There is one well-known manifestation of expectations: Dependency Injection. Dependency injection is used as the mechanism for providing instances that match the current set up of the application, i.e. the way the application expects an object to behave in certain situations, use certain objects. Unfortunately, due to the way most dependency injection is used, it does not allow for these dependencies to be immutable, even though they are not intended to be changed. (Note that there is a variation of dependency injection that inject dependencies via the object’s constructor, in which case they can be stored in final fields in the object.)
Arguably, one could call all of these expectations “dependencies to be injected”. It depends mostly on your definition of dependency. If single values, or references to simple objects for that matter, already qualify as dependency, then you could say that dependency injection is the provisioning of the expectations to your object.

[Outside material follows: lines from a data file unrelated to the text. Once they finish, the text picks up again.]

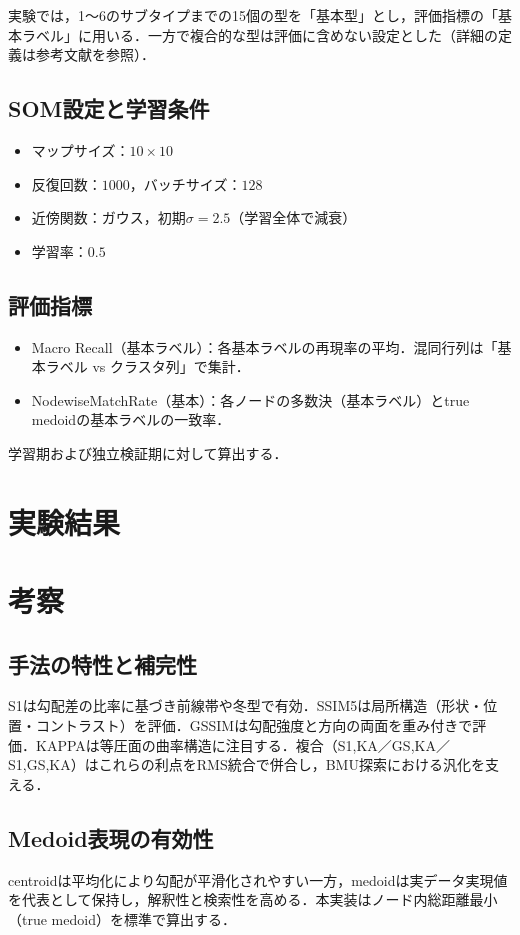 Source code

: \documentclass{jarticle}
\theoremstyle{definition}
\begin{document}
実験では，1〜6のサブタイプまでの15個の型を「基本型」とし，評価指標の「基本ラベル」に用いる．一方で複合的な型は評価に含めない設定とした（詳細の定義は参考文献\cite{吉野2002日本の気候}を参照）．

\subsection{SOM設定と学習条件}
\begin{itemize}
\item マップサイズ：$10\times 10$
\item 反復回数：$1000$，バッチサイズ：$128$
\item 近傍関数：ガウス，初期$\sigma=2.5$（学習全体で減衰）
\item 学習率：$0.5$
\end{itemize}

\subsection{評価指標}
\begin{itemize}
\item Macro Recall（基本ラベル）：各基本ラベルの再現率の平均．混同行列は「基本ラベル vs クラスタ列」で集計．
\item NodewiseMatchRate（基本）：各ノードの多数決（基本ラベル）とtrue medoidの基本ラベルの一致率．
\end{itemize}
学習期および独立検証期に対して算出する．

\section{実験結果}


\section{考察}
\subsection{手法の特性と補完性}
S1は勾配差の比率に基づき前線帯や冬型で有効．SSIM5は局所構造（形状・位置・コントラスト）を評価．GSSIMは勾配強度と方向の両面を重み付きで評価．KAPPAは等圧面の曲率構造に注目する．複合（S1,KA／GS,KA／S1,GS,KA）はこれらの利点をRMS統合で併合し，BMU探索における汎化を支える．

\subsection{Medoid表現の有効性}
centroidは平均化により勾配が平滑化されやすい一方，medoidは実データ実現値を代表として保持し，解釈性と検索性を高める．本実装はノード内総距離最小（true medoid）を標準で算出する．
\end{document}
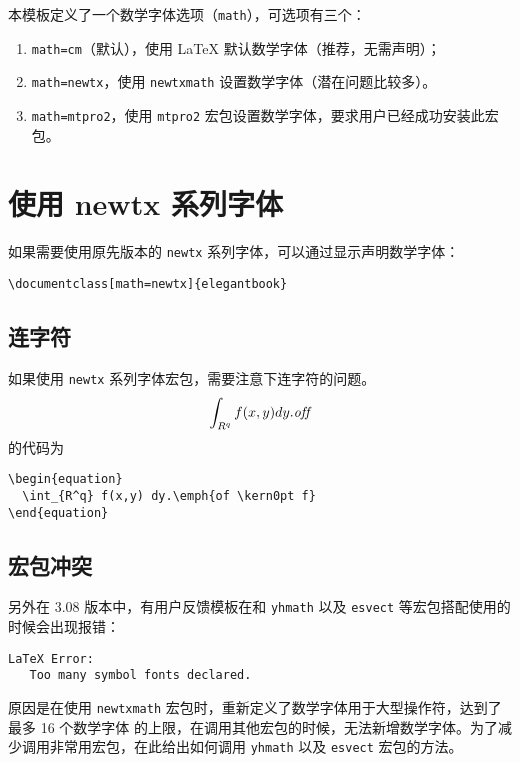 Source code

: \documentclass[cn,11pt]{elegantbook}
\begin{document}
本模板定义了一个数学字体选项（\lstinline{math}），可选项有三个：
\begin{enumerate}
  \item \lstinline{math=cm}（默认），使用 \LaTeX{} 默认数学字体（推荐，无需声明）；
  \item \lstinline{math=newtx}，使用 \lstinline{newtxmath} 设置数学字体（潜在问题比较多）。
  \item \lstinline{math=mtpro2}，使用 \lstinline{mtpro2} 宏包设置数学字体，要求用户已经成功安装此宏包。
\end{enumerate}

\section{使用 newtx 系列字体}

如果需要使用原先版本的 \lstinline{newtx} 系列字体，可以通过显示声明数学字体：

\begin{lstlisting}
\documentclass[math=newtx]{elegantbook}
\end{lstlisting}

\subsection{连字符}

如果使用 \lstinline{newtx} 系列字体宏包，需要注意下连字符的问题。
\begin{equation}
  \int_{R^q} f(x,y) dy.\emph{of\kern0pt f}
\end{equation}
的代码为
\begin{lstlisting}
\begin{equation}
  \int_{R^q} f(x,y) dy.\emph{of \kern0pt f}
\end{equation}
\end{lstlisting}

\subsection{宏包冲突}

另外在 3.08 版本中，有用户反馈模板在和 \lstinline{yhmath} 以及 \lstinline{esvect} 等宏包搭配使用的时候会出现报错：
\begin{lstlisting}
LaTeX Error:
   Too many symbol fonts declared.
\end{lstlisting}

原因是在使用 \lstinline{newtxmath} 宏包时，重新定义了数学字体用于大型操作符，达到了 {\heiti 最多 16 个数学字体} 的上限，在调用其他宏包的时候，无法新增数学字体。为了减少调用非常用宏包，在此给出如何调用 \lstinline{yhmath} 以及 \lstinline{esvect} 宏包的方法。
\end{document}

Expectations are different from mutable field initialization
Now that we’ve seen what I consider to be expectations. I’d like to emphasize that initializing mutable fields of an object at construction is not considered to be part of the expectations. First, conceptually the expectations are dictated by the environment. Mutable fields are managed by the object itself, thus this contradicts the concept. Second, as these mutable fields are managed by the object itself, the object may change the field at any moment. The provided initial value is only that: the initial value. The value for the object to start with. Ultimately, the field is the responsibility of the object. Which is not the case for expectations.
Setting expectations separately from construction
So far we have only talked about setting expectations at construction time. The object is constructed and expectations set (i.e. dependencies injected and other operational parameters provided). What if we want to separate the two activities? If I defined my notion of expectations decently enough, you might already suspect what I am going for.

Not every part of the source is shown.